#### [Directions]
After finding the line containing "cada uno de" below, please output that line and each following one through the line containing "rechazo por parte de los dueños del", exactly as written.

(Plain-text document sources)
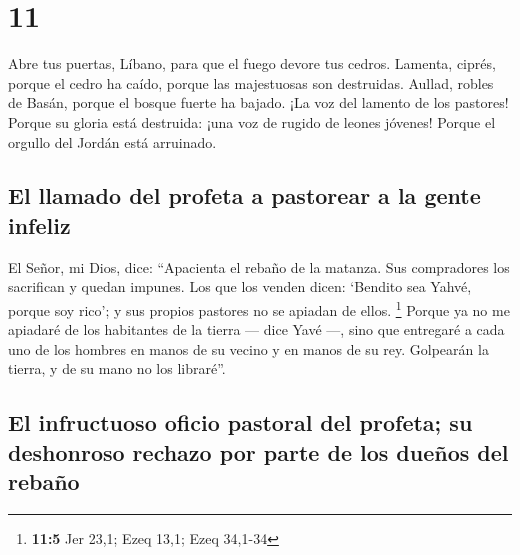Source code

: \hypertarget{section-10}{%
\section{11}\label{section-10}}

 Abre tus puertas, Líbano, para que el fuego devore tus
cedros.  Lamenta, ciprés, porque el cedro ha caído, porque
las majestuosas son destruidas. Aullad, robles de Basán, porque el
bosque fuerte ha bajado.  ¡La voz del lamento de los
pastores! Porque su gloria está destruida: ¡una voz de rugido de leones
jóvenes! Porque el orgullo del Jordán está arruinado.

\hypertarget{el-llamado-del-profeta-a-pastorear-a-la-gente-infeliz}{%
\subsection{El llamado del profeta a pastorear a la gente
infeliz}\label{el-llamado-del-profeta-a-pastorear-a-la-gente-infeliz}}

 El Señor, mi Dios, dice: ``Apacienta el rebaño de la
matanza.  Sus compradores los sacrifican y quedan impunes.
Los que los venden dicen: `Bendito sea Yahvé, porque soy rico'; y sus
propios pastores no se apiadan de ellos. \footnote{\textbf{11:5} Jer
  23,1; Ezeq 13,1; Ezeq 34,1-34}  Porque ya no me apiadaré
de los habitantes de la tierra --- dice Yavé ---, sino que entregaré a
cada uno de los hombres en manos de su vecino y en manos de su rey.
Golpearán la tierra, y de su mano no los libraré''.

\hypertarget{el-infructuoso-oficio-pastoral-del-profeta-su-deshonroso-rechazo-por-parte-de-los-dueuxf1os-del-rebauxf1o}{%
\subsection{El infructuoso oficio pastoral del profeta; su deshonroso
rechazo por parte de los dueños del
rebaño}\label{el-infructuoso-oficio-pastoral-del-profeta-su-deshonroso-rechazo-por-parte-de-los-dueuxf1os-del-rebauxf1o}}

==

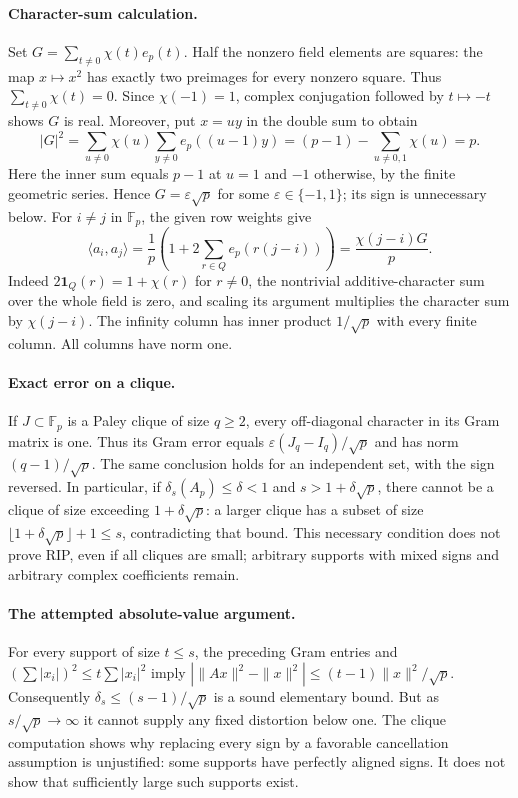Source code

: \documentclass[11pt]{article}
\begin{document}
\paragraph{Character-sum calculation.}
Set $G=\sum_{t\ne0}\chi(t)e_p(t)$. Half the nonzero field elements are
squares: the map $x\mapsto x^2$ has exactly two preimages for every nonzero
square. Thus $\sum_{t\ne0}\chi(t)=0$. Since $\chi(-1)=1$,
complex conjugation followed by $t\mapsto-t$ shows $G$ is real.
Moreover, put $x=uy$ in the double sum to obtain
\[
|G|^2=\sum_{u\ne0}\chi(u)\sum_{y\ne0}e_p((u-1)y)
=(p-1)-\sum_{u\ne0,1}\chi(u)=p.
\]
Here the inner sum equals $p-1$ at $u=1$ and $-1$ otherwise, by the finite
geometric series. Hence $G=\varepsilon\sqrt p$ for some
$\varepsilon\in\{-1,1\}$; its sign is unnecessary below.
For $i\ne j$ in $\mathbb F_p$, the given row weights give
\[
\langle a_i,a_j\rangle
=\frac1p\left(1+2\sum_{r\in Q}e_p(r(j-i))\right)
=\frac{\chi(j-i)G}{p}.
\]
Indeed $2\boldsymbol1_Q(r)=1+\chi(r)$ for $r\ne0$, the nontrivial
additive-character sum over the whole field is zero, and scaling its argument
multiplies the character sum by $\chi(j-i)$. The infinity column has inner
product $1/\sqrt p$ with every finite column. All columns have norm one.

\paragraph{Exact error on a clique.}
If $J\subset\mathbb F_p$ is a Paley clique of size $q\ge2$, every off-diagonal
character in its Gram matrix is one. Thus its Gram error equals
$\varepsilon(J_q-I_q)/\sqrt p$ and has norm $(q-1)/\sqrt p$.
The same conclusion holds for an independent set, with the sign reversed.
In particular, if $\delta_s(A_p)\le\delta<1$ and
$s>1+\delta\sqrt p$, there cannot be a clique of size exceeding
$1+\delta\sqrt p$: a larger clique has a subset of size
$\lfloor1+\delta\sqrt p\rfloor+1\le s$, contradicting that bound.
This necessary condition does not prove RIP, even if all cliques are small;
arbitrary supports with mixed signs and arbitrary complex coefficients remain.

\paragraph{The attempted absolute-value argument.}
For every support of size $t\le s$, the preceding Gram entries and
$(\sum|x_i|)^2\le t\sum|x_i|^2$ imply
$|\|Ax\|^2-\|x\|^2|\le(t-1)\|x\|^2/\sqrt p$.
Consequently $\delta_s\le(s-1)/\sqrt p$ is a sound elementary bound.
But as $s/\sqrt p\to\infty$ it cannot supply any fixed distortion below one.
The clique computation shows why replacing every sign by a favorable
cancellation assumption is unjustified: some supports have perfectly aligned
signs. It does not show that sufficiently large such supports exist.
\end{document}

#### [Exercise solution]
cada uno de los hombres en manos de su vecino y en manos de su rey.
Golpearán la tierra, y de su mano no los libraré''.

\hypertarget{el-infructuoso-oficio-pastoral-del-profeta-su-deshonroso-rechazo-por-parte-de-los-dueuxf1os-del-rebauxf1o}{%
\subsection{El infructuoso oficio pastoral del profeta; su deshonroso
rechazo por parte de los dueños del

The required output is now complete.